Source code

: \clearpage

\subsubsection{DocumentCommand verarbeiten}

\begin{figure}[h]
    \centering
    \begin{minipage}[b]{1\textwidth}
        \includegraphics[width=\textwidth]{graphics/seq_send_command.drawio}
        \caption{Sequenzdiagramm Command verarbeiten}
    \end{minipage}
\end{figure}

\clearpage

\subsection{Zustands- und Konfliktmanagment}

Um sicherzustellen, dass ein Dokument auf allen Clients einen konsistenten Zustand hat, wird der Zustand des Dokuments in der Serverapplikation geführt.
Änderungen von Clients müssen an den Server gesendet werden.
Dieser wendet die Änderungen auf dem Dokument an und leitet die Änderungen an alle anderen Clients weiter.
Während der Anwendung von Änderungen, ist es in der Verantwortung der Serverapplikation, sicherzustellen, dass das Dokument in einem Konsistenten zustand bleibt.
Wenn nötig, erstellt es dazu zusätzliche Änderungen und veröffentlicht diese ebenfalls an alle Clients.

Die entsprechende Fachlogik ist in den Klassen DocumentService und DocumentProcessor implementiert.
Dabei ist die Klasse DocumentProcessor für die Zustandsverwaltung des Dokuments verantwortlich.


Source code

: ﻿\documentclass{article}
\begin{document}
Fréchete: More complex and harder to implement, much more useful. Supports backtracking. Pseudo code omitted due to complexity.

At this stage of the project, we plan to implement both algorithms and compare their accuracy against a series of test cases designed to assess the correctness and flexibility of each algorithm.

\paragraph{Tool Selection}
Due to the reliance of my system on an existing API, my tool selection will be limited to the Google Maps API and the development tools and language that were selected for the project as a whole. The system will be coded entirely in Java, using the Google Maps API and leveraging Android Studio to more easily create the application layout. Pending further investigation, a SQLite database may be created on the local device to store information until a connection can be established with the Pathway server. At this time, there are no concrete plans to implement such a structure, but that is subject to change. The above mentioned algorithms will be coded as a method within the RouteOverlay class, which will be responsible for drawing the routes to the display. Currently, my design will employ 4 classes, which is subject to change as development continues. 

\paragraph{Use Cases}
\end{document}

ABOUT THIS TASK —
Lines that include the word "Serverapplikation" are to be extracted from the data above.

TASK SOLUTION —
Um sicherzustellen, dass ein Dokument auf allen Clients einen konsistenten Zustand hat, wird der Zustand des Dokuments in der Serverapplikation geführt.
Während der Anwendung von Änderungen, ist es in der Verantwortung der Serverapplikation, sicherzustellen, dass das Dokument in einem Konsistenten zustand bleibt.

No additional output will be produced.